Records from a dataset:
BEGIN

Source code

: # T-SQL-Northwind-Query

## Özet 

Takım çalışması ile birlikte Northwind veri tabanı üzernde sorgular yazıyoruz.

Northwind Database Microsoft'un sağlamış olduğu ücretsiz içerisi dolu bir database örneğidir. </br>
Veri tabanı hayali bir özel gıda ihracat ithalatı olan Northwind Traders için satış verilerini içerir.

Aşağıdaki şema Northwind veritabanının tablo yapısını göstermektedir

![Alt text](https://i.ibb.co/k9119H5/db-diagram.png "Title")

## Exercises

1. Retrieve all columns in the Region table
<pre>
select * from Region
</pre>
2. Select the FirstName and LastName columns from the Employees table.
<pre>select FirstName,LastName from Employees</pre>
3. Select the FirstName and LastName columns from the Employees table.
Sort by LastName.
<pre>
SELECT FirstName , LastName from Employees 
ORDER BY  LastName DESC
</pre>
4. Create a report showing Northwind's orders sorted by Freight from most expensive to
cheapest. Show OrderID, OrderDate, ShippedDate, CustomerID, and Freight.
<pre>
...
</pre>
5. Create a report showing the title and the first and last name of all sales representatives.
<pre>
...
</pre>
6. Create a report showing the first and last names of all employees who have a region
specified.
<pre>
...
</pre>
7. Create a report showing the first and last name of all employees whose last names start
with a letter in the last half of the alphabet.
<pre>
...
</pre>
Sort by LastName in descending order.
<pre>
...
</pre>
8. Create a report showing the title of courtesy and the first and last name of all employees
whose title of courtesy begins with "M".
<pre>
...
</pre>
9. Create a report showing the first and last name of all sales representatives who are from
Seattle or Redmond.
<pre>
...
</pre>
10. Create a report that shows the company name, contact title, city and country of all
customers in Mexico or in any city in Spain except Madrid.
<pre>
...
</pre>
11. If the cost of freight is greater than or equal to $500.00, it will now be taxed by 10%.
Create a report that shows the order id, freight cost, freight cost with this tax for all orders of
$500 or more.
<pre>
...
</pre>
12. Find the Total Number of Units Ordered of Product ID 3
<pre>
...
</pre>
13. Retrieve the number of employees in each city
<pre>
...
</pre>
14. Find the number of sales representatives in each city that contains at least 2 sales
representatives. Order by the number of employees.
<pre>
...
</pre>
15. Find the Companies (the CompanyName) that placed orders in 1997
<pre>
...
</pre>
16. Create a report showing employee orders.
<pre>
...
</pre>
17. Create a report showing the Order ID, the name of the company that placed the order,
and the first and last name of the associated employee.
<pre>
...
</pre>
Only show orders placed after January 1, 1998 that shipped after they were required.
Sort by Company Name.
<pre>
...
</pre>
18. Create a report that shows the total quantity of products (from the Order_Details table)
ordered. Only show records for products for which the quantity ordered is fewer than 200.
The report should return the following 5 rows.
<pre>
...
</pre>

END

TASK:
Restate every line of the data above exactly as it was written.

COMPLETED EXERCISE:
Source code

: # T-SQL-Northwind-Query

## Özet 

Takım çalışması ile birlikte Northwind veri tabanı üzernde sorgular yazıyoruz.

Northwind Database Microsoft'un sağlamış olduğu ücretsiz içerisi dolu bir database örneğidir. </br>
Veri tabanı hayali bir özel gıda ihracat ithalatı olan Northwind Traders için satış verilerini içerir.

Aşağıdaki şema Northwind veritabanının tablo yapısını göstermektedir

![Alt text](https://i.ibb.co/k9119H5/db-diagram.png "Title")

## Exercises

1. Retrieve all columns in the Region table
<pre>
select * from Region
</pre>
2. Select the FirstName and LastName columns from the Employees table.
<pre>select FirstName,LastName from Employees</pre>
3. Select the FirstName and LastName columns from the Employees table.
Sort by LastName.
<pre>
SELECT FirstName , LastName from Employees 
ORDER BY  LastName DESC
</pre>
4. Create a report showing Northwind's orders sorted by Freight from most expensive to
cheapest. Show OrderID, OrderDate, ShippedDate, CustomerID, and Freight.
<pre>
...
</pre>
5. Create a report showing the title and the first and last name of all sales representatives.
<pre>
...
</pre>
6. Create a report showing the first and last names of all employees who have a region
specified.
<pre>
...
</pre>
7. Create a report showing the first and last name of all employees whose last names start
with a letter in the last half of the alphabet.
<pre>
...
</pre>
Sort by LastName in descending order.
<pre>
...
</pre>
8. Create a report showing the title of courtesy and the first and last name of all employees
whose title of courtesy begins with "M".
<pre>
...
</pre>
9. Create a report showing the first and last name of all sales representatives who are from
Seattle or Redmond.
<pre>
...
</pre>
10. Create a report that shows the company name, contact title, city and country of all
customers in Mexico or in any city in Spain except Madrid.
<pre>
...
</pre>
11. If the cost of freight is greater than or equal to $500.00, it will now be taxed by 10%.
Create a report that shows the order id, freight cost, freight cost with this tax for all orders of
$500 or more.
<pre>
...
</pre>
12. Find the Total Number of Units Ordered of Product ID 3
<pre>
...
</pre>
13. Retrieve the number of employees in each city
<pre>
...
</pre>
14. Find the number of sales representatives in each city that contains at least 2 sales
representatives. Order by the number of employees.
<pre>
...
</pre>
15. Find the Companies (the CompanyName) that placed orders in 1997
<pre>
...
</pre>
16. Create a report showing employee orders.
<pre>
...
</pre>
17. Create a report showing the Order ID, the name of the company that placed the order,
and the first and last name of the associated employee.
<pre>
...
</pre>
Only show orders placed after January 1, 1998 that shipped after they were required.
Sort by Company Name.
<pre>
...
</pre>
18. Create a report that shows the total quantity of products (from the Order_Details table)
ordered. Only show records for products for which the quantity ordered is fewer than 200.
The report should return the following 5 rows.
<pre>
...
</pre>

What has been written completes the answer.